All told, tax revenues went up by €2.25bn this year.

The increased income tax take means the 1.8 million people in the labour
force each paid an average of €1,436 more in tax in 2011.

Some paid more than others as the universal social charge is linked to
income.

For example, a regular married couple with a single income of €50,000 would
have paid about €1,300 extra in income tax.

The boost from income tax including the social charge helped total tax
revenues to grow in 2011 for the first time in three years. The increase to a
total of €34bn was a 7.2pc rise on the previous year.

But the increase in income tax had a knock-on effect on consumer spending,
with a shortfall of almost €500m in predicted VAT returns.

The VAT take during 2011 was €9.7bn, representing a drop of 3.6pc on the
previous year’s VAT take, which was €10.1bn.

The total tax figure was officially €875m lower than the Department of
Finance forecast a year ago.

But some €261m worth of corporation tax collected in 2011 was lodged too late
to be counted in the official figures for the year.

Because of the banks being closed for so many days over the Christmas period,
the money only came into the Exchequer yesterday, so will have to be counted
officially in January’s figures.

Once this missing €261m is added into the equation, there was a shortfall of
€612m in tax for the year as a whole.

The Irish Independent also reports that former
Taoiseach John Bruton has insisted he won’t hand back his €138,000 a year
ministerial pension unless the Government passes laws cutting the pensions of
all public servants.

The comments came in a wide-ranging interview with the Irish Independent, where
Mr Bruton also said the Government should prepare for the collapse of the euro
because countries should plan for “every eventuality” even
“unthinkable”
ones.

On the issue of his pension, the IFSC Ireland chief and former Fine Gael leader
stressed that he had given “35 years continuous service” to the State
without ever having a “permanent position”.

“During that time I acquired pension entitlements similar to other public
servants,”
he said. “If the Government makes decisions about public
servants’ pensions generally I have no issue with that.

Politician

“But I don’t think service as a politician is any less worthy than any other
form of service, particularly as politicians have been directly and personally
selected by the people in a way that other public servants are not.”

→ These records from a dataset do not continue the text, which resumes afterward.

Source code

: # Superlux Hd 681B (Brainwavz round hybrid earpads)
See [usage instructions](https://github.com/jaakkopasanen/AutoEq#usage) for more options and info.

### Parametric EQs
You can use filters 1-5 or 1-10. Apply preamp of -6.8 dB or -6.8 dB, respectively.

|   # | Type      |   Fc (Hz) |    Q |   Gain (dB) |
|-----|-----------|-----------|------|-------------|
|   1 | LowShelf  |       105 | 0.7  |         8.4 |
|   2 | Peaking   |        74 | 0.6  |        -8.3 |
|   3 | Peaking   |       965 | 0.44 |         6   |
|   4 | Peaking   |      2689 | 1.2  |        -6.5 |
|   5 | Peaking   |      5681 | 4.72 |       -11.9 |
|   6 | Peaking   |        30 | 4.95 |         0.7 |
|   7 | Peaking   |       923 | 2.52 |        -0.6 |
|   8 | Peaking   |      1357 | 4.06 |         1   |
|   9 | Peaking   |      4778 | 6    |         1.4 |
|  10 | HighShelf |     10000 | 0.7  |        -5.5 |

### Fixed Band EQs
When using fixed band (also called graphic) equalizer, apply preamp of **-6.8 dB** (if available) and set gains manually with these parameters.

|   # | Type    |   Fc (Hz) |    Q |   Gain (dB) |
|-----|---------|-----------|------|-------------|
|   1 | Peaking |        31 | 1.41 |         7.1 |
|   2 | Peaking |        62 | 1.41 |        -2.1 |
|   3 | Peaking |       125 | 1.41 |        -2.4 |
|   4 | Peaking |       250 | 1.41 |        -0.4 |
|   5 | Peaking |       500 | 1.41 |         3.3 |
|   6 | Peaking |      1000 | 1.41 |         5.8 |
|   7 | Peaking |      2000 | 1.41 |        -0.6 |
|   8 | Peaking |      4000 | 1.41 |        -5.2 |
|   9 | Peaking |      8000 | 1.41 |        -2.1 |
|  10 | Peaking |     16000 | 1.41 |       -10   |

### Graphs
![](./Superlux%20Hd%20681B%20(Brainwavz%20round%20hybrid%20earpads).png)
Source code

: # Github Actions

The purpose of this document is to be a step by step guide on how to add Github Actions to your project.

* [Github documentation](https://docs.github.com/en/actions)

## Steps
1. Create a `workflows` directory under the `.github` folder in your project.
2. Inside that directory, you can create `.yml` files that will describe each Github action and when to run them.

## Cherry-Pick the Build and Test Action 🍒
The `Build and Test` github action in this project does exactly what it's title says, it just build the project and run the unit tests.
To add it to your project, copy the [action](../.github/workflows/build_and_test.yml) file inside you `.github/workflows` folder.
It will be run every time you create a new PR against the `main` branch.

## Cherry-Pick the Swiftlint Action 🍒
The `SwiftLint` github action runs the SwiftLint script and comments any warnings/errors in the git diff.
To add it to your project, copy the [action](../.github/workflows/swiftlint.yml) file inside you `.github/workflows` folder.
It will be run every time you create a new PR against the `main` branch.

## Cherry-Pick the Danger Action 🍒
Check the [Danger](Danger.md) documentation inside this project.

Asked whether there was an argument that “times have changed” and the
State can no longer afford to pay the pensions, Mr Bruton said it was “up to
the Government”
to make a call on that.

“If the Government feels it wants to change it, they can do so,” he said.

“But whatever changes are applied should be applied across the board, I don’t
think politicians should be singled out, and I don’t think people should be
singled out to be questioned just because they’re performing a public role.”

In November, the Government announced plans to further reduce any public service
pensions above €100,000. The portion above €100,000 will now be cut by 20pc, in
addition to cuts of up to 12pc on pensions between €12,000 and €100,000.

The Irish Times reports that the universal social charge and the pension levy boosted the State’s tax take
by €2.3 billion to €34 billion in 2011, but the Department of Finance conceded
yesterday that revenues fell slightly short of their target.

The State ended the year almost €25 billion in the red, compared with €18.7
billion last year. The figure included a €9.5 billion bill for recapitalising
the banks.

The final tax take of almost €34.3 billion was €873 million short of the
€34.9 billion target set in Budget 2011, according to the December exchequer
returns, which the Department of Finance published yesterday. Michael McGrath,
assistant secretary at the department, said the additional €2.3 billion raised
during the year included revenue from two extra taxes.

The first was the universal social charge, imposed on workers’ pay packets in
Budget 2011. The second was the stamp duty levy on pensions, which the
Government raised to pay for a jobs initiative. Income tax receipts were €500
million short of their €14.125 billion target. VAT generated €9.7 billion, €500
million shy of the €10.2 billion target set in Budget 2011.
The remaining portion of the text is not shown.